From quiet coffee mornings to snuggling up with a book to summer nights spent with friends – how to explain hygge to foreigners

I know, I know. You probably don’t want to hear the Danish word ‘hygge’ anymore. But bear with me. I promise I will try to put a new spin on the Danish ethos of cosy living. Being a native Dane I have never given much thought to hygge. It’s a culture, a way of life – and all I have ever known.

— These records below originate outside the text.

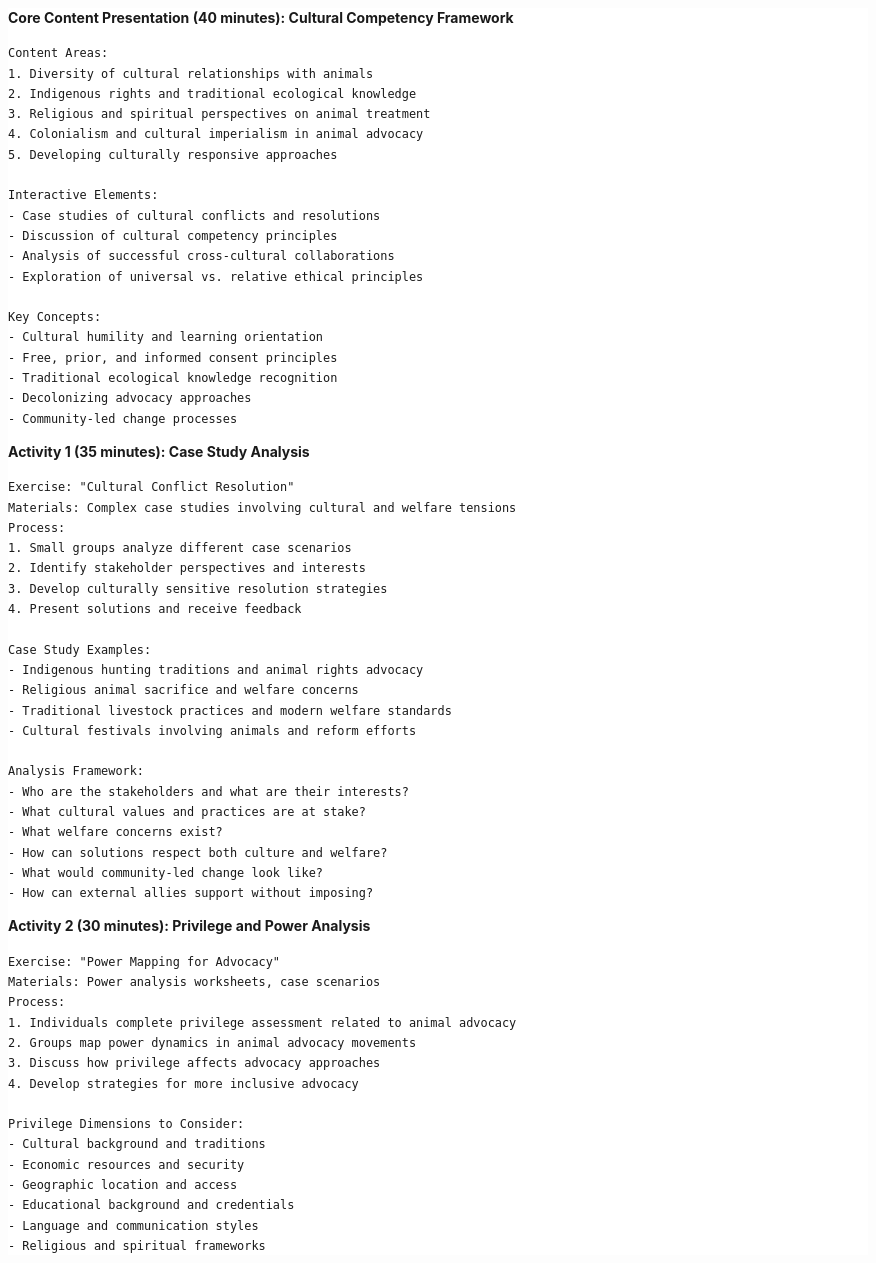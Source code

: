 **Core Content Presentation (40 minutes): Cultural Competency Framework**
```
Content Areas:
1. Diversity of cultural relationships with animals
2. Indigenous rights and traditional ecological knowledge
3. Religious and spiritual perspectives on animal treatment
4. Colonialism and cultural imperialism in animal advocacy
5. Developing culturally responsive approaches

Interactive Elements:
- Case studies of cultural conflicts and resolutions
- Discussion of cultural competency principles
- Analysis of successful cross-cultural collaborations
- Exploration of universal vs. relative ethical principles

Key Concepts:
- Cultural humility and learning orientation
- Free, prior, and informed consent principles
- Traditional ecological knowledge recognition
- Decolonizing advocacy approaches
- Community-led change processes
```

**Activity 1 (35 minutes): Case Study Analysis**
```
Exercise: "Cultural Conflict Resolution"
Materials: Complex case studies involving cultural and welfare tensions
Process:
1. Small groups analyze different case scenarios
2. Identify stakeholder perspectives and interests
3. Develop culturally sensitive resolution strategies
4. Present solutions and receive feedback

Case Study Examples:
- Indigenous hunting traditions and animal rights advocacy
- Religious animal sacrifice and welfare concerns
- Traditional livestock practices and modern welfare standards
- Cultural festivals involving animals and reform efforts

Analysis Framework:
- Who are the stakeholders and what are their interests?
- What cultural values and practices are at stake?
- What welfare concerns exist?
- How can solutions respect both culture and welfare?
- What would community-led change look like?
- How can external allies support without imposing?
```

**Activity 2 (30 minutes): Privilege and Power Analysis**
```
Exercise: "Power Mapping for Advocacy"
Materials: Power analysis worksheets, case scenarios
Process:
1. Individuals complete privilege assessment related to animal advocacy
2. Groups map power dynamics in animal advocacy movements
3. Discuss how privilege affects advocacy approaches
4. Develop strategies for more inclusive advocacy

Privilege Dimensions to Consider:
- Cultural background and traditions
- Economic resources and security
- Geographic location and access
- Educational background and credentials
- Language and communication styles
- Religious and spiritual frameworks
```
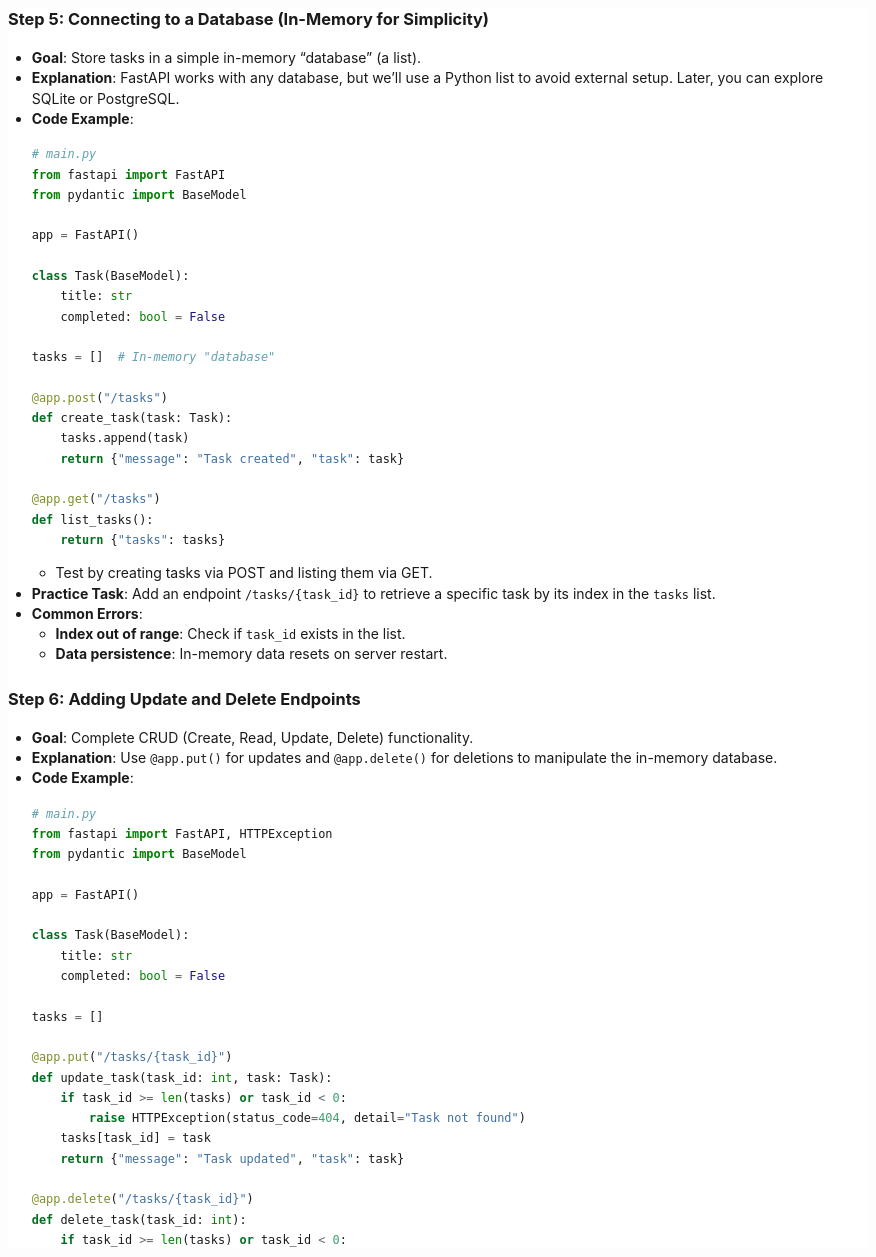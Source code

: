 
### Step 5: Connecting to a Database (In-Memory for Simplicity)
- **Goal**: Store tasks in a simple in-memory “database” (a list).  
- **Explanation**: FastAPI works with any database, but we’ll use a Python list to avoid external setup. Later, you can explore SQLite or PostgreSQL.  
- **Code Example**:
  ```python
  # main.py
  from fastapi import FastAPI
  from pydantic import BaseModel

  app = FastAPI()

  class Task(BaseModel):
      title: str
      completed: bool = False

  tasks = []  # In-memory "database"

  @app.post("/tasks")
  def create_task(task: Task):
      tasks.append(task)
      return {"message": "Task created", "task": task}

  @app.get("/tasks")
  def list_tasks():
      return {"tasks": tasks}
  ```
  - Test by creating tasks via POST and listing them via GET.  
- **Practice Task**: Add an endpoint `/tasks/{task_id}` to retrieve a specific task by its index in the `tasks` list.  
- **Common Errors**:  
  - **Index out of range**: Check if `task_id` exists in the list.  
  - **Data persistence**: In-memory data resets on server restart.

### Step 6: Adding Update and Delete Endpoints
- **Goal**: Complete CRUD (Create, Read, Update, Delete) functionality.  
- **Explanation**: Use `@app.put()` for updates and `@app.delete()` for deletions to manipulate the in-memory database.  
- **Code Example**:
  ```python
  # main.py
  from fastapi import FastAPI, HTTPException
  from pydantic import BaseModel

  app = FastAPI()

  class Task(BaseModel):
      title: str
      completed: bool = False

  tasks = []

  @app.put("/tasks/{task_id}")
  def update_task(task_id: int, task: Task):
      if task_id >= len(tasks) or task_id < 0:
          raise HTTPException(status_code=404, detail="Task not found")
      tasks[task_id] = task
      return {"message": "Task updated", "task": task}

  @app.delete("/tasks/{task_id}")
  def delete_task(task_id: int):
      if task_id >= len(tasks) or task_id < 0:
  ```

Recently, I passed a hotel in Sri Lanka with my partner from New Zealand. A sign said ‘come inside for Danish hygge’. I tried – and failed – to explain the concept of hygge to him. But it got me thinking about what hygge truly means, and I realised that it is not just a concept. It is how Danish people live life. No matter where in the world I go, I bring hygge with me.

Hygge is much more than hot chocolate, fuzzy blankets, candles and cashmere cardigans. It is a year-round philosophy. Hygge is about slowing down just enough to live a rich, fulfilled life. It’s my quiet morning cup of coffee that I enjoy overlooking the mesmerising green landscape in Sri Lanka. It’s going to dinner with my friends and leaving my phone at home. It’s going to a jungle BBQ and watching the monkeys play. It’s curling up with a good book with a thunderstorm roaring outside, and drinking wine at a sidewalk café in Copenhagen with my friends during those long, light Scandinavian summer nights.

Heidi Kokborg is a journalist and health coach from Denmark. She runs her own online business and writes a column for Scan Magazine about health and wellness in Scandinavia.